Why Did Trump Make the 'Pocahontas' Joke About Elizabeth Warren?

The president’s crack Monday afternoon about “Pocahontas”—aka Massachusetts senator Elizabeth Warren—was classic Donald Trump.

The setting was inappropropriate: Trump was commemorating the Navajo Code Talkers in a ceremony in the Oval Office and was joined by three of the 13 surviving World War II veterans. The comment was immaterial to the event: “You were here long before any of us were here, although we have a representative in Congress who, they say, was here a long time ago,” Trump told the honorees. “They call her ‘Pocahontas.’” The point was—well, there was no point.

In her briefing several minutes later, White House press secretary Sarah Huckabee Sanders was asked why Trump would say something many Native Americans might find offensive. “I think what most people find offensive is Senator Warren lying about her heritage to advance her career,” Sanders responded.

She has a point here: Warren did, in fact, misrepresent her ancestry a few times during her career as an academic, continuing during her 2012 race to stand by her unsubstantiated claim she had Cherokee heritage.
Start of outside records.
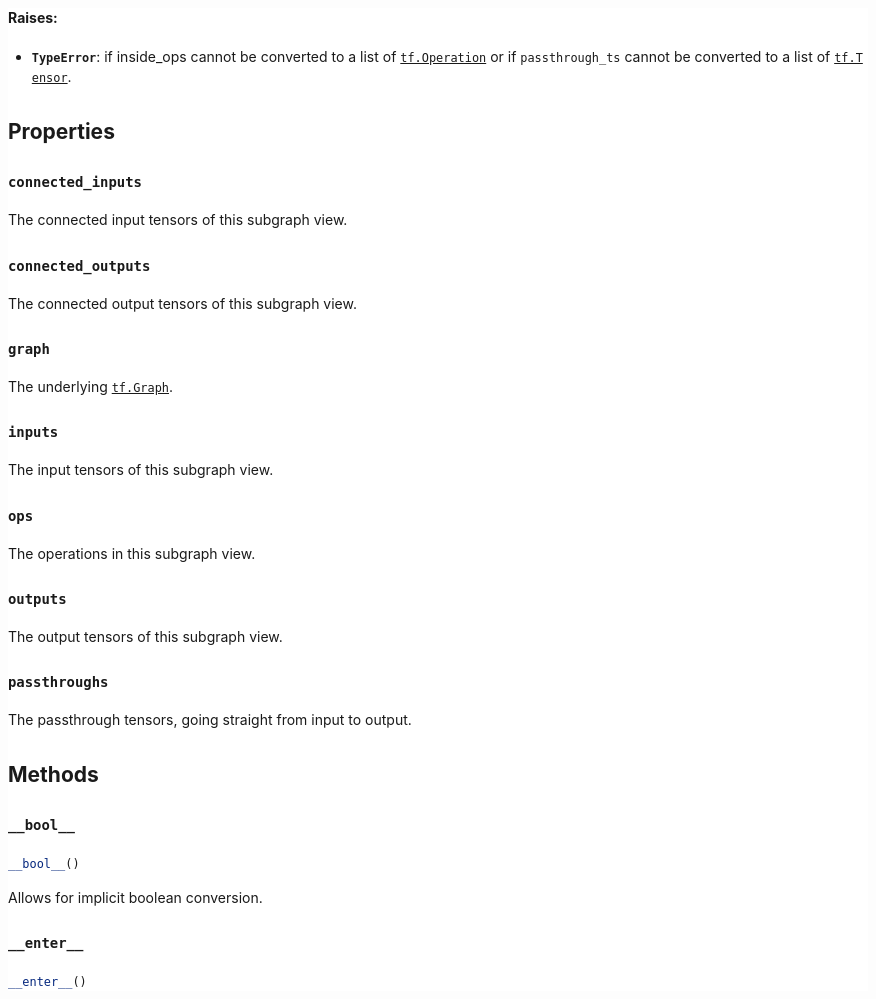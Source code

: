 #### Raises:


* <b>`TypeError`</b>: if inside_ops cannot be converted to a list of <a href="../../../tf/Operation.md"><code>tf.Operation</code></a>
  or if `passthrough_ts` cannot be converted to a list of <a href="../../../tf/Tensor.md"><code>tf.Tensor</code></a>.



## Properties

<h3 id="connected_inputs"><code>connected_inputs</code></h3>

The connected input tensors of this subgraph view.


<h3 id="connected_outputs"><code>connected_outputs</code></h3>

The connected output tensors of this subgraph view.


<h3 id="graph"><code>graph</code></h3>

The underlying <a href="../../../tf/Graph.md"><code>tf.Graph</code></a>.


<h3 id="inputs"><code>inputs</code></h3>

The input tensors of this subgraph view.


<h3 id="ops"><code>ops</code></h3>

The operations in this subgraph view.


<h3 id="outputs"><code>outputs</code></h3>

The output tensors of this subgraph view.


<h3 id="passthroughs"><code>passthroughs</code></h3>

The passthrough tensors, going straight from input to output.




## Methods

<h3 id="__bool__"><code>__bool__</code></h3>

``` python
__bool__()
```

Allows for implicit boolean conversion.


<h3 id="__enter__"><code>__enter__</code></h3>

``` python
__enter__()
```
The assertion she did this to “advance her career” is dubious, as is the assumption what “most people find offensive” is Warren’s claim, not Trump’s gauche and insensitive comment in the presence of elderly Native American war heroes.
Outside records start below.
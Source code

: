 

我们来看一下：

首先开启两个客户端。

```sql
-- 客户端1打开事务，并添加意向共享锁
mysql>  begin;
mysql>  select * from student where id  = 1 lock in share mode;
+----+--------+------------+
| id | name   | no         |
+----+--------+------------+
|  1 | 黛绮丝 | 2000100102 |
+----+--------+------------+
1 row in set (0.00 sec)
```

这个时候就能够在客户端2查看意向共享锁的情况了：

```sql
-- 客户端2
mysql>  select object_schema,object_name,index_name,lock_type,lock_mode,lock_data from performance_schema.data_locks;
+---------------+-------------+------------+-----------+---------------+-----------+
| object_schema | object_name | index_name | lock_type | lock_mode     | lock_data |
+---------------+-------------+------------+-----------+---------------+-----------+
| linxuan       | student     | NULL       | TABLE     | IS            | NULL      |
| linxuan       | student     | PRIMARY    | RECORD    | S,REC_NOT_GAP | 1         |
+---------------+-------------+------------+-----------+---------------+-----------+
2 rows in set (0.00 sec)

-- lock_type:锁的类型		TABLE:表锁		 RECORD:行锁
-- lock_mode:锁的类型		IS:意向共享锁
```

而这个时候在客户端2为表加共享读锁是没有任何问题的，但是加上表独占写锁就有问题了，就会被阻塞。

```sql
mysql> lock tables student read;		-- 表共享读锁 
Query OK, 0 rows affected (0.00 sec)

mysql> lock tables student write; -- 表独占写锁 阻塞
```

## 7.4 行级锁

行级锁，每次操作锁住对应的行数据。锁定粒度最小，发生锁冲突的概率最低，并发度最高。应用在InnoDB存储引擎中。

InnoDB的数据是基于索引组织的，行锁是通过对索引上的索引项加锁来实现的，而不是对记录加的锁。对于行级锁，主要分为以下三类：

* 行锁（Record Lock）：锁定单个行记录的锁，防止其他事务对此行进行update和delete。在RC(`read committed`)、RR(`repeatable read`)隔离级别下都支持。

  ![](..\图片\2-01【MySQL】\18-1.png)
What should concern the White House (beyond the president’s cringe-inducing utterances) is that his name-calling distracts from a potential substantive policy victory—namely the wresting away control from liberals the leadership of the Consumer Financial Protection Bureau. Before she was a senator, Warren was the driving force behind the creation of the CFPB in the Dodd-Frank financial services bill of 2010. The Bureau’s unprecedented independence from Congress and trademark regulatory overreach has been a frustration for Republicans, and the departure of the Obama-appointed Richard Cordray gave President Trump an opportunity to make a course correction—and as Shannen Coffin and others have argued effectively, there are justifiable reasons for Trump to name an acting director of his own choosing.